- [Directions for this task] Write out every line below that includes the word "However".

Start of Materials provided

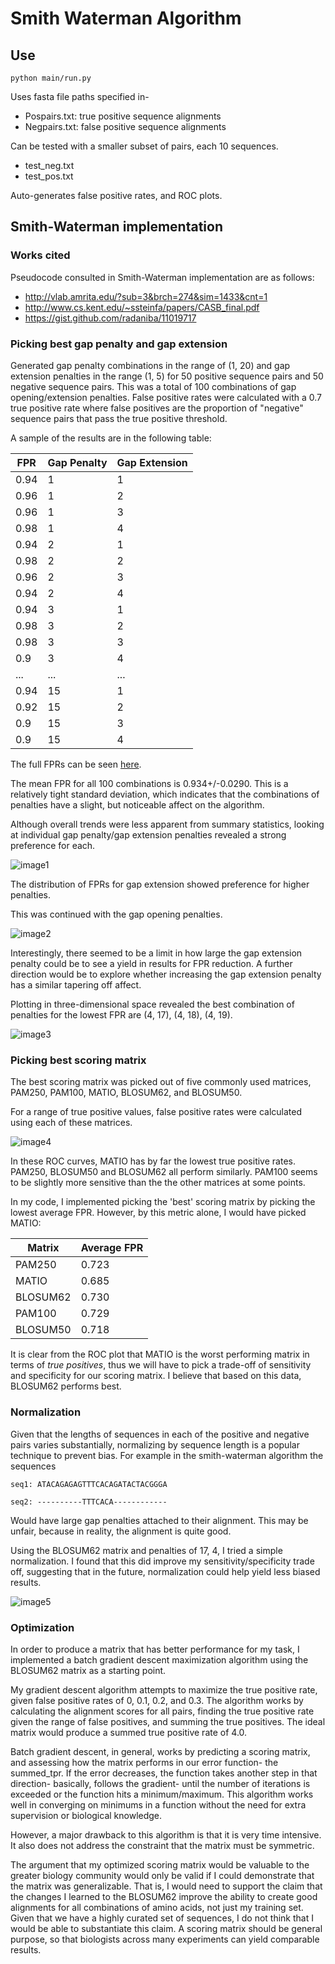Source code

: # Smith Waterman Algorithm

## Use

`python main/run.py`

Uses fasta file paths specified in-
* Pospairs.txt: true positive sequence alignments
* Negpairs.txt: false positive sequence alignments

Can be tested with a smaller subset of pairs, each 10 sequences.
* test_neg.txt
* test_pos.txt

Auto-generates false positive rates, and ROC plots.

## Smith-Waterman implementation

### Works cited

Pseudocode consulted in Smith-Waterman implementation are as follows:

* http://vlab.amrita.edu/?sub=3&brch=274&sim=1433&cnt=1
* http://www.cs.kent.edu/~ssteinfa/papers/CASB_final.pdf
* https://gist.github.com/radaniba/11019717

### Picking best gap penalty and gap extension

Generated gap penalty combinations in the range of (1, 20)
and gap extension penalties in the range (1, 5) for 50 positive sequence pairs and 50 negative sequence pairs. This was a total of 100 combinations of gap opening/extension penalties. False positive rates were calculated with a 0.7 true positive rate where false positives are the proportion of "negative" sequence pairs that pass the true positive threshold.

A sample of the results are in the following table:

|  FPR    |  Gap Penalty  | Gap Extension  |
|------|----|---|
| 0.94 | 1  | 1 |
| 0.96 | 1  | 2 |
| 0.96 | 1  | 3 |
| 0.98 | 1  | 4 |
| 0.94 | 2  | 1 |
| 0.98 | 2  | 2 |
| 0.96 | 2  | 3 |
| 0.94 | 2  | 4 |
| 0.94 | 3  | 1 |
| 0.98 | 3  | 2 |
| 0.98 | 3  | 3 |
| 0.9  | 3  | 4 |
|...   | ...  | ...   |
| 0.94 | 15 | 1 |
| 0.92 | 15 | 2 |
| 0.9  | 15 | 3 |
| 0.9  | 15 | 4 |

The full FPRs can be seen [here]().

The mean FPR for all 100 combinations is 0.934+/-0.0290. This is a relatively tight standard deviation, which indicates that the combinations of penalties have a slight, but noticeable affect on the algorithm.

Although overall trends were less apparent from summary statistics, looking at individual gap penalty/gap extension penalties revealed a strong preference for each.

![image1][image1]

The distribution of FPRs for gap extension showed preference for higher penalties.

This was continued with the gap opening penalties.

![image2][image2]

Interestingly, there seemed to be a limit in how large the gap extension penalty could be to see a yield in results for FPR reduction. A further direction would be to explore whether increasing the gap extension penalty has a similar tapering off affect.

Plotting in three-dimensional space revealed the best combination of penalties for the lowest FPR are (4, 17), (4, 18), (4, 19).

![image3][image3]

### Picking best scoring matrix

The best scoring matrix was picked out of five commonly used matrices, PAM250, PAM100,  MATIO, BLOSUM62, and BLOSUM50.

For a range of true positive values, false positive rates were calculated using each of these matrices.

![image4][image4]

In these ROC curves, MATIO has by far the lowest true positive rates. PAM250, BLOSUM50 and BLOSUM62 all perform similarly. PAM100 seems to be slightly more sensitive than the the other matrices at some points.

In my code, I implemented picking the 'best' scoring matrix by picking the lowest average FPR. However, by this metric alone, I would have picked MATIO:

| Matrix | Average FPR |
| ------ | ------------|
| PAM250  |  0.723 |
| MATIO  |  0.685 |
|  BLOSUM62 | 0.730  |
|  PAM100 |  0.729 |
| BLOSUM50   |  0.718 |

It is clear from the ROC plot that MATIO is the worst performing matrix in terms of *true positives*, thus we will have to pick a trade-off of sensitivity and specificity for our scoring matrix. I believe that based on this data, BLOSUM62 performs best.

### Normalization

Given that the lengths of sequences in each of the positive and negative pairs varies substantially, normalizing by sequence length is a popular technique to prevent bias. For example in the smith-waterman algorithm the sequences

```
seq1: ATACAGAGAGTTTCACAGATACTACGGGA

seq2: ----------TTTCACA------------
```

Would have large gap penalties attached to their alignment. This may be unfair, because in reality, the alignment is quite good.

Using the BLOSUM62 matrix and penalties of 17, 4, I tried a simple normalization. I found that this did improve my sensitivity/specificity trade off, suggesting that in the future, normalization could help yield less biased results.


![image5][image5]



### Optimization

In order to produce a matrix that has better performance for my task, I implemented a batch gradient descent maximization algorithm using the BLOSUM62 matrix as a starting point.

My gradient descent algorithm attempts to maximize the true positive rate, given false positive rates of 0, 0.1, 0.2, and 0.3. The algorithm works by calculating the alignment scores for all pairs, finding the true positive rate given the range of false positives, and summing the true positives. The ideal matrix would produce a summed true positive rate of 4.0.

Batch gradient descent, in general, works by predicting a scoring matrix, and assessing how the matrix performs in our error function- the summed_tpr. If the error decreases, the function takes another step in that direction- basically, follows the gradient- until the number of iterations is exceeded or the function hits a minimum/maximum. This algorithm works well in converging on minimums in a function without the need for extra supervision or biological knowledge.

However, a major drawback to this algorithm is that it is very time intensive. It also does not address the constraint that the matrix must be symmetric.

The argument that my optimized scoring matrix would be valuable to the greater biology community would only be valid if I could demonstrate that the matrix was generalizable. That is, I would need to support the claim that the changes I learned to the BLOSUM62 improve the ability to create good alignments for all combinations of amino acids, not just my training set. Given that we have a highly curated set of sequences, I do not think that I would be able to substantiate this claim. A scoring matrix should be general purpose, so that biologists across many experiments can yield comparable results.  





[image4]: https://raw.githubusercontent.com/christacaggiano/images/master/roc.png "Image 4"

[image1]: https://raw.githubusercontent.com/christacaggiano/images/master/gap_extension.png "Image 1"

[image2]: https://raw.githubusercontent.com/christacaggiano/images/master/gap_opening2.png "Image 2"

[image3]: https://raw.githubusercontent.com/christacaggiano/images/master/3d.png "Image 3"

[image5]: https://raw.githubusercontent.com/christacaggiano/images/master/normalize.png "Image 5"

End of Materials provided

- [Your response]
In my code, I implemented picking the 'best' scoring matrix by picking the lowest average FPR. However, by this metric alone, I would have picked MATIO:
However, a major drawback to this algorithm is that it is very time intensive. It also does not address the constraint that the matrix must be symmetric.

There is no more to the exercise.